ACM Multimedia Asia 2023 Grand Challenge Proposal: PAIR-LITEON Competition - 國立陽明交通大學人工智慧普適研究中心

Challenge Title

PAIR-LITEON Competition: Embedded AI Object Detection Model Design Contest on Fish-eye Around-view Cameras

Registration URL: https://aidea-web.tw/acmmmasia2023_pair_liteon

Competition Start Date: 06/15/2023

Challenge Description

Object detection in the computer vision area has been extensively studied and making tremendous progress in recent years using deep learning methods. However, due to the heavy computation required in most deep learning-based algorithms, it is hard to run these models on embedded systems, which have limited computing capabilities. In addition, the existing open datasets for object detection applied in ADAS applications with the 3-D AVM scene usually include pedestrian, vehicles, cyclists, and motorcycle riders in western countries, which is not quite similar to the crowded Asian countries like Taiwan with lots of motorcycle riders speeding on city roads, such that the object detection models training by using the existing open datasets cannot be applied in detecting moving objects in Asian countries like Taiwan.

In this competition, we encourage the participants to design object detection models that can be applied in Asian traffic with lots of fast speeding motorcycles running on city roads along with vehicles and pedestrians. The developed models not only fit for embedded systems but also achieve high accuracy at the same time.

This competition is divided into two stages: qualification and final competition.

Qualification competition: all participants submit their answers online. A score is calculated. We will announce the threshold at the beginning of the preliminary round. If participants achieve accuracy above the threshold during the qualification round, they will qualify to participate in the final round.
Final competition: the final score will be evaluated on MemryX CIM computing platform [4] for the final score.

The goal is to design a lightweight deep learning model suitable for constrained embedded system design to deal with traffic in Asian countries like Taiwan. We focus on detection accuracy, model size, computational complexity, performance optimization and the deployment on MemryX CIM SDK platform.

MemryX [4] uses a proprietary, configurable native dataflow architecture, along with at-memory computing that sets the bar for Edge AI processing. The system architecture fundamentally eliminates the data movement bottleneck, while supporting future generations (new hardware, new processes/chemistries and new AI models) — all with the same software.
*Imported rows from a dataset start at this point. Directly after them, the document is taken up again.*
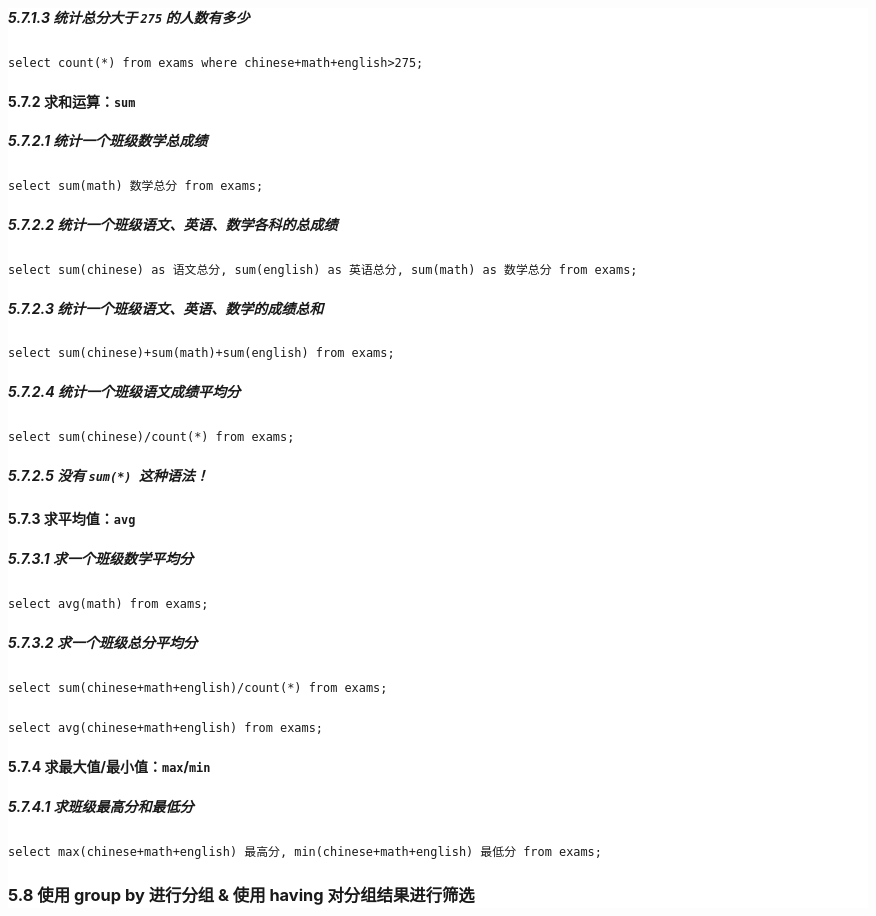##### 5.7.1.3 统计总分大于 `275` 的人数有多少

```sql:no-line-numbers
select count(*) from exams where chinese+math+english>275;
```

#### 5.7.2 求和运算：`sum`

##### 5.7.2.1 统计一个班级数学总成绩

```sql:no-line-numbers
select sum(math) 数学总分 from exams;
```

##### 5.7.2.2 统计一个班级语文、英语、数学各科的总成绩

```sql:no-line-numbers
select sum(chinese) as 语文总分, sum(english) as 英语总分, sum(math) as 数学总分 from exams;
```

##### 5.7.2.3 统计一个班级语文、英语、数学的成绩总和

```sql:no-line-numbers
select sum(chinese)+sum(math)+sum(english) from exams;
```

##### 5.7.2.4 统计一个班级语文成绩平均分

```sql:no-line-numbers
select sum(chinese)/count(*) from exams;
```

##### 5.7.2.5 没有 `sum(*) `这种语法！

#### 5.7.3 求平均值：`avg`

##### 5.7.3.1 求一个班级数学平均分

```sql:no-line-numbers
select avg(math) from exams;
```

##### 5.7.3.2 求一个班级总分平均分

```sql:no-line-numbers
select sum(chinese+math+english)/count(*) from exams;
	
select avg(chinese+math+english) from exams;
```

#### 5.7.4 求最大值/最小值：`max`/`min`

##### 5.7.4.1 求班级最高分和最低分

```sql:no-line-numbers
select max(chinese+math+english) 最高分, min(chinese+math+english) 最低分 from exams;
```

### 5.8 使用 group by 进行分组 & 使用 having 对分组结果进行筛选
Given the test image dataset, participants are asked to detect objects belonging to the following four classes {pedestrian, vehicle, scooter, bicycle} in each image, including class, bounding box, and confidence.

Dataset/APIs/Library

We provide 89,002 annotated 1920×1080 training images, which is captured from ordinary dashcams mounted on driving vehicles, as well as its fisheye deformation processed version according to real fisheye parameters. The dataset is called iVS-Dataset, with samples of both ordinary and example of fisheyes images shown in Fig. 1. These training images and labeled ground-truth are packed into <ivslab_train.tar>, and ground truth format is similar to PASCAL VOC format. We will provide a conversion program on how to transform the formal normal images into fisheye images. We encourage participants to explore other methods to generate fisheye images. The objects in images have been categorized into four classes: pedestrian, vehicle, motorbike (both motorbike and rider are included in bounding box), and Bike (both bike and rider are included in bounding box).
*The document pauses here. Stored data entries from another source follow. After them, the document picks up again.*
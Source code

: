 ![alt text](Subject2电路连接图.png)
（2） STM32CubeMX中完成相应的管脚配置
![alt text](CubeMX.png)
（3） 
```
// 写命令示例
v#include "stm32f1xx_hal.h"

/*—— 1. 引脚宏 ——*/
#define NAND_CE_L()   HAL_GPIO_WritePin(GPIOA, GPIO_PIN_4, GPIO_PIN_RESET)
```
There are three subfolders.

JPEGImages: This folder contains all the training images.
Annotations: This folder contains the image annotations in XML files, which can be parsed using the PASCAL Development Toolkit.
ImageSets: This folder contains the text file specifying the list of images for the main classification/detection tasks.
Each image has a direct correspondence with the annotation file. For example, the bounding boxes for n02123394/n02123394_28.JPEG are listed in n02123394_28.xml.

Public testing dataset
- 1,500 1280×960 test images are packed into <ivslab_test_public.tar> with the same directory structure as the training dataset except for Annotations. These images are captured from fisheye camera mounted on driving vehicles. Sample test data is shown in Fig. 2.
- The public test dataset will be released at 2023/07/01. The participants can submit the results to get the scores online to realize their ranks among all teams.
Private testing dataset for the final competition
- Only 5% of the 5,000 1280×960 test images are packed into <ivslab_test_private_final_example.tar> with the same directory structure as the training dataset except for Annotations. These images are captured from fisheye camera mounted on driving vehicles. After the final rankings are announced, we will provide the complete Private testing dataset.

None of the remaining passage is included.